Case number: OIC-91758-B8C9W6
8 April 2021
In a request dated 3 March 2020, the applicant sought access to the full etender submitted by the successful tenderer in respect of a contract for which his own firm had submitted a tender. On 31 March 2020, LWETB part-granted the request. It released in full a record it described as “Confirmation of Validity of Oath” and it granted partial access to the successful tenderer’s Tender Proposal Form. It redacted one page under section 36(1)(b) of the FOI Act.
By letter dated 6 April 2020, the applicant sought an internal review of the decision to withhold the page in question. He also asked LWETB to confirm that no other documentation submitted by the successful tenderer as part of its tender documents had been withheld.
In its internal review decision of 27 April 2020, LWETB informed the applicant that it had understood his original request to be limited to pre-award documentation submitted by the successful tenderer. It released 45 pages of post-award documentation, with certain information redacted under sections 36(1)(b) and 37(1) of the Act. It affirmed its refusal of the withheld page of pre-award documentation (“page 5 / Criterion C”) under section 36(1)(b).
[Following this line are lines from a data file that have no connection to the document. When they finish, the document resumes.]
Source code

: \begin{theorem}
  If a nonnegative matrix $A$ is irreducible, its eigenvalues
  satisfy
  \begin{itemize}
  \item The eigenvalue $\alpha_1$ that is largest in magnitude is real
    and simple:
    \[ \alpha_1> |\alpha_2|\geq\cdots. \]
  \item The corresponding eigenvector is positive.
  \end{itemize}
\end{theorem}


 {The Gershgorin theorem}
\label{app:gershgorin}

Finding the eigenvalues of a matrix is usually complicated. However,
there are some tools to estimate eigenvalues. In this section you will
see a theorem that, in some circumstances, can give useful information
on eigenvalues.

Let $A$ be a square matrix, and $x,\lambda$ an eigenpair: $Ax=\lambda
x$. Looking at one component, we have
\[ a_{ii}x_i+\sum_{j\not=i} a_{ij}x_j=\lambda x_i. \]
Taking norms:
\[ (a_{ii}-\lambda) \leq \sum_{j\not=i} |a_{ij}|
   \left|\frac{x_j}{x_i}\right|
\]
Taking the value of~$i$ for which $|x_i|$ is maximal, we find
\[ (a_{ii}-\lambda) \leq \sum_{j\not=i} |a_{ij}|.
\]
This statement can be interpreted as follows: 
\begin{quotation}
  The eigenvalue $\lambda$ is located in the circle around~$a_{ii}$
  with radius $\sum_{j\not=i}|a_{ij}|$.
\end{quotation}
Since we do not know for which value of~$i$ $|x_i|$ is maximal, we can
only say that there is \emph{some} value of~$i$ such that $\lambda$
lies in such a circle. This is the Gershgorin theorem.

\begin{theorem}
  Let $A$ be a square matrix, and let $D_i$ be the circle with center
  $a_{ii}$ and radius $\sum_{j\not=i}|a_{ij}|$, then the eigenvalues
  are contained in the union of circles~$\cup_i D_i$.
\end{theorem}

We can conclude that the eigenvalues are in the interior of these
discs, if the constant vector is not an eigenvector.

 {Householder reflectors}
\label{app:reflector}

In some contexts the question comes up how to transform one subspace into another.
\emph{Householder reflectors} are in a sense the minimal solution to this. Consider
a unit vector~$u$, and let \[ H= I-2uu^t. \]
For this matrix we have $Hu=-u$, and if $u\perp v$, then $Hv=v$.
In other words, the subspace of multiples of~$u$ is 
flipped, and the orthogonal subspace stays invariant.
On 11 May 2020, the applicant wrote to LWETB and confirmed that his request was for the originally submitted tender documentation only. While he also sought access to additional records relating to the scoring of the tender in that letter, this review is not concerned with any such additional records. On 12 May 2020, the applicant sought a review by this Office of LWETB’s decision to withhold the relevant page of the tender proposal.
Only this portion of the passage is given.